Fiat 500 rubata gira con targa e documenti di un’altra auto: scoperto il “pezzotto”
Una Fiat 500 rubata in provincia di Bari è stata recuperata a Napoli: circolava con targa e documenti appartenenti a un'altra vettura simile
Una Fiat 500 rubata in provincia di Bari è ricomparsa alcune settimane dopo a Napoli, dove circolava con la targa e i documenti appartenenti a un’altra automobile molto simile. Un sistema pensato per rendere più difficile individuare la provenienza illecita del veicolo durante i controlli più superficiali, ma smascherato dagli agenti grazie a una piccola incongruenza.
La vettura è stata intercettata nella zona di piazza Garibaldi, nei pressi della Stazione Centrale di Napoli, durante i controlli effettuati dalla Polizia Metropolitana. A insospettire gli agenti è stato un dettaglio relativo all’anno di immatricolazione riportato nei documenti, che non sarebbe risultato compatibile con l’auto sottoposta a verifica. Da quel momento sono partiti accertamenti più approfonditi che hanno permesso di ricostruire la reale identità della Fiat.
Il trucco della targa di un’auto simile
Il sistema utilizzato è relativamente semplice. Una targa regolarmente associata a una vettura viene applicata su un altro veicolo dello stesso modello o simile, mentre vengono utilizzati anche i relativi documenti.
A un controllo immediato, quindi, targa e documentazione possono apparire regolari e le caratteristiche generali dell’automobile possono sembrare coerenti. Le anomalie emergono quando vengono confrontati con maggiore attenzione i dati identificativi e le caratteristiche specifiche del mezzo.
È quanto sarebbe accaduto con la Fiat 500 individuata a Napoli. Il controllo è stato eseguito dal NISA, il Nucleo Investigativo Stradale Ambientale guidato dal tenente Giuseppe Sacco e coordinato dalla comandante della Polizia Metropolitana Lucia Rea.
Un dettaglio sui documenti fa scattare i controlli
Inizialmente la documentazione presentata avrebbe potuto far pensare a un veicolo regolarmente circolante. Gli agenti, però, hanno rilevato una discrepanza: l’anno di immatricolazione indicato non sarebbe stato compatibile con l’esemplare che avevano davanti.

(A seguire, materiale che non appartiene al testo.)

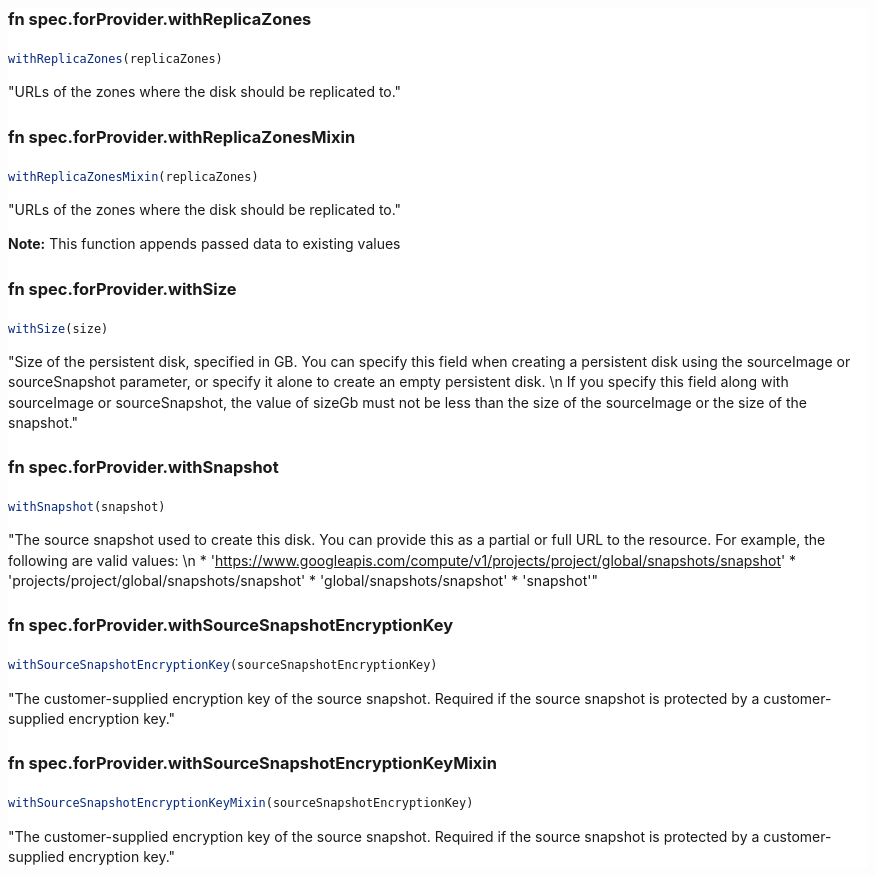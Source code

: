 ### fn spec.forProvider.withReplicaZones

```ts
withReplicaZones(replicaZones)
```

"URLs of the zones where the disk should be replicated to."

### fn spec.forProvider.withReplicaZonesMixin

```ts
withReplicaZonesMixin(replicaZones)
```

"URLs of the zones where the disk should be replicated to."

**Note:** This function appends passed data to existing values

### fn spec.forProvider.withSize

```ts
withSize(size)
```

"Size of the persistent disk, specified in GB. You can specify this field when creating a persistent disk using the sourceImage or sourceSnapshot parameter, or specify it alone to create an empty persistent disk. \n If you specify this field along with sourceImage or sourceSnapshot, the value of sizeGb must not be less than the size of the sourceImage or the size of the snapshot."

### fn spec.forProvider.withSnapshot

```ts
withSnapshot(snapshot)
```

"The source snapshot used to create this disk. You can provide this as a partial or full URL to the resource. For example, the following are valid values: \n * 'https://www.googleapis.com/compute/v1/projects/project/global/snapshots/snapshot' * 'projects/project/global/snapshots/snapshot' * 'global/snapshots/snapshot' * 'snapshot'"

### fn spec.forProvider.withSourceSnapshotEncryptionKey

```ts
withSourceSnapshotEncryptionKey(sourceSnapshotEncryptionKey)
```

"The customer-supplied encryption key of the source snapshot. Required if the source snapshot is protected by a customer-supplied encryption key."

### fn spec.forProvider.withSourceSnapshotEncryptionKeyMixin

```ts
withSourceSnapshotEncryptionKeyMixin(sourceSnapshotEncryptionKey)
```

"The customer-supplied encryption key of the source snapshot. Required if the source snapshot is protected by a customer-supplied encryption key."
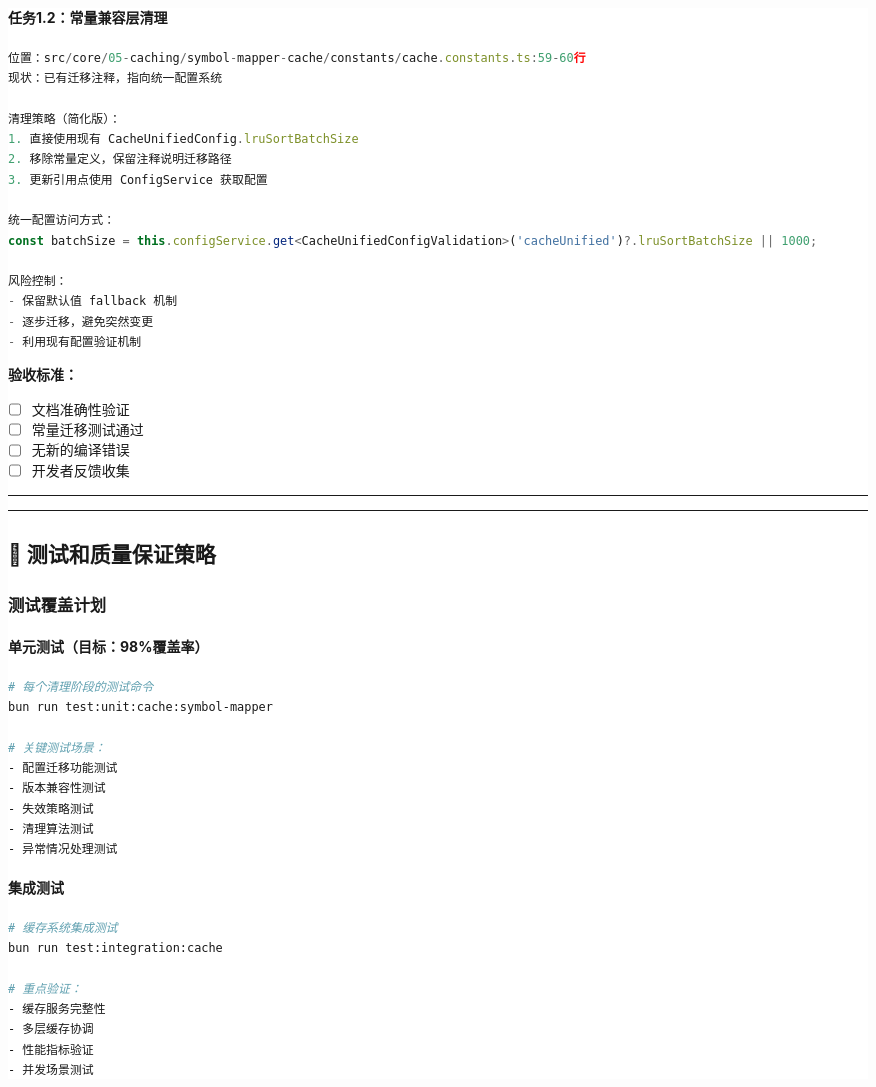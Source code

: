 #### 任务1.2：常量兼容层清理
```typescript
位置：src/core/05-caching/symbol-mapper-cache/constants/cache.constants.ts:59-60行
现状：已有迁移注释，指向统一配置系统

清理策略（简化版）：
1. 直接使用现有 CacheUnifiedConfig.lruSortBatchSize
2. 移除常量定义，保留注释说明迁移路径
3. 更新引用点使用 ConfigService 获取配置

统一配置访问方式：
const batchSize = this.configService.get<CacheUnifiedConfigValidation>('cacheUnified')?.lruSortBatchSize || 1000;

风险控制：
- 保留默认值 fallback 机制
- 逐步迁移，避免突然变更
- 利用现有配置验证机制
```

**验收标准：**
- [ ] 文档准确性验证
- [ ] 常量迁移测试通过
- [ ] 无新的编译错误
- [ ] 开发者反馈收集

---


---

## 🧪 测试和质量保证策略

### 测试覆盖计划

#### 单元测试（目标：98%覆盖率）
```bash
# 每个清理阶段的测试命令
bun run test:unit:cache:symbol-mapper

# 关键测试场景：
- 配置迁移功能测试
- 版本兼容性测试
- 失效策略测试
- 清理算法测试
- 异常情况处理测试
```

#### 集成测试
```bash
# 缓存系统集成测试
bun run test:integration:cache

# 重点验证：
- 缓存服务完整性
- 多层缓存协调
- 性能指标验证
- 并发场景测试
```
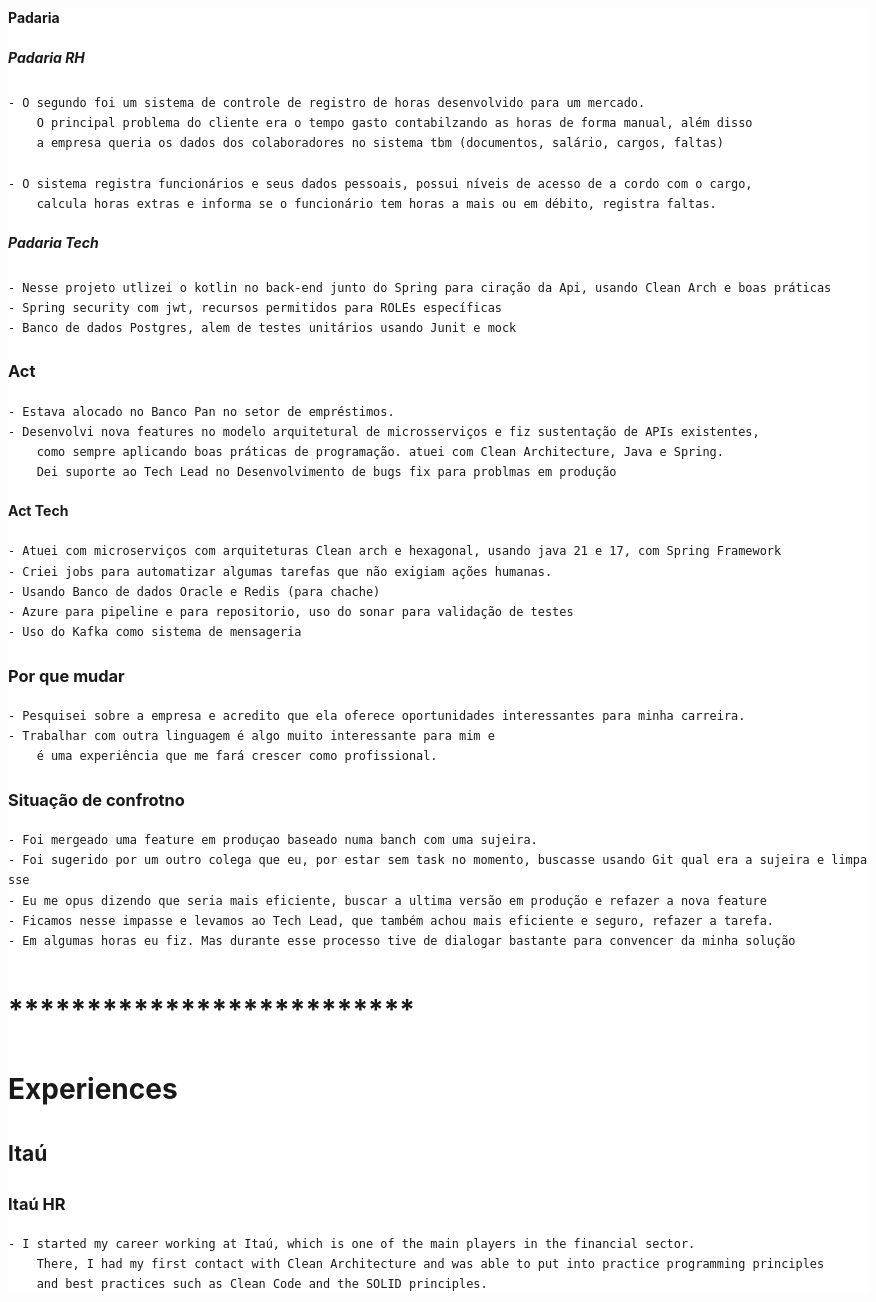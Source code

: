 #### Padaria
##### Padaria RH
    - O segundo foi um sistema de controle de registro de horas desenvolvido para um mercado. 
        O principal problema do cliente era o tempo gasto contabilzando as horas de forma manual, além disso 
        a empresa queria os dados dos colaboradores no sistema tbm (documentos, salário, cargos, faltas)

    - O sistema registra funcionários e seus dados pessoais, possui níveis de acesso de a cordo com o cargo, 
        calcula horas extras e informa se o funcionário tem horas a mais ou em débito, registra faltas.
##### Padaria Tech
    - Nesse projeto utlizei o kotlin no back-end junto do Spring para ciração da Api, usando Clean Arch e boas práticas
    - Spring security com jwt, recursos permitidos para ROLEs específicas
    - Banco de dados Postgres, alem de testes unitários usando Junit e mock
### Act
    - Estava alocado no Banco Pan no setor de empréstimos.
    - Desenvolvi nova features no modelo arquitetural de microsserviços e fiz sustentação de APIs existentes,
        como sempre aplicando boas práticas de programação. atuei com Clean Architecture, Java e Spring.
        Dei suporte ao Tech Lead no Desenvolvimento de bugs fix para problmas em produção
#### Act Tech
    - Atuei com microserviços com arquiteturas Clean arch e hexagonal, usando java 21 e 17, com Spring Framework
    - Criei jobs para automatizar algumas tarefas que não exigiam ações humanas.
    - Usando Banco de dados Oracle e Redis (para chache)
    - Azure para pipeline e para repositorio, uso do sonar para validação de testes
    - Uso do Kafka como sistema de mensageria
### Por que mudar
    - Pesquisei sobre a empresa e acredito que ela oferece oportunidades interessantes para minha carreira.
    - Trabalhar com outra linguagem é algo muito interessante para mim e 
        é uma experiência que me fará crescer como profissional.
### Situação de confrotno
    - Foi mergeado uma feature em produçao baseado numa banch com uma sujeira.
    - Foi sugerido por um outro colega que eu, por estar sem task no momento, buscasse usando Git qual era a sujeira e limpasse
    - Eu me opus dizendo que seria mais eficiente, buscar a ultima versão em produção e refazer a nova feature
    - Ficamos nesse impasse e levamos ao Tech Lead, que também achou mais eficiente e seguro, refazer a tarefa.
    - Em algumas horas eu fiz. Mas durante esse processo tive de dialogar bastante para convencer da minha solução
# **************************
# Experiences
## Itaú
### Itaú HR
    - I started my career working at Itaú, which is one of the main players in the financial sector.
        There, I had my first contact with Clean Architecture and was able to put into practice programming principles
        and best practices such as Clean Code and the SOLID principles.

Quell’elemento ha portato a ulteriori verifiche sull’identità dell’automobile. Dagli accertamenti è emerso che la Fiat 500 era in realtà stata rubata all’inizio di luglio in provincia di Bari. La sua targa originale sarebbe stata rimossa e sostituita con quella appartenente a un’altra vettura simile.
Anche i documenti utilizzati per la circolazione sarebbero stati quelli collegati a quest’ultima. In questo modo l’automobile rubata avrebbe potuto continuare a circolare a centinaia di chilometri dal luogo in cui era stata sottratta, presentandosi apparentemente come un’altra vettura.
La Fiat 500 è stata sequestrata
Una volta ricostruita la provenienza del mezzo, la Polizia Metropolitana ha proceduto al suo recupero. La Fiat 500 è stata sequestrata penalmente ed è stata informata l’Autorità Giudiziaria per gli ulteriori accertamenti sul caso.
L’episodio mostra quanto una targa apparentemente valida non sia sufficiente, da sola, per stabilire l’effettiva identità di un’automobile. Quando modello, colore e caratteristiche sono molto simili a quelli del veicolo a cui appartengono realmente targa e documenti, l’alterazione può risultare difficile da individuare senza controlli specifici.
In questo caso è stata proprio una discrepanza apparentemente secondaria a far emergere il sistema. Dall’anno di immatricolazione non coerente gli agenti sono riusciti a risalire alla vera identità della 500 e al furto avvenuto settimane prima in provincia di Bari. Il veicolo è quindi uscito dalla circolazione ed è ora a disposizione dell’Autorità Giudiziaria, mentre gli accertamenti dovranno chiarire tutti gli aspetti della vicenda e le responsabilità legate all’utilizzo della targa e della documentazione appartenenti all’altra automobile.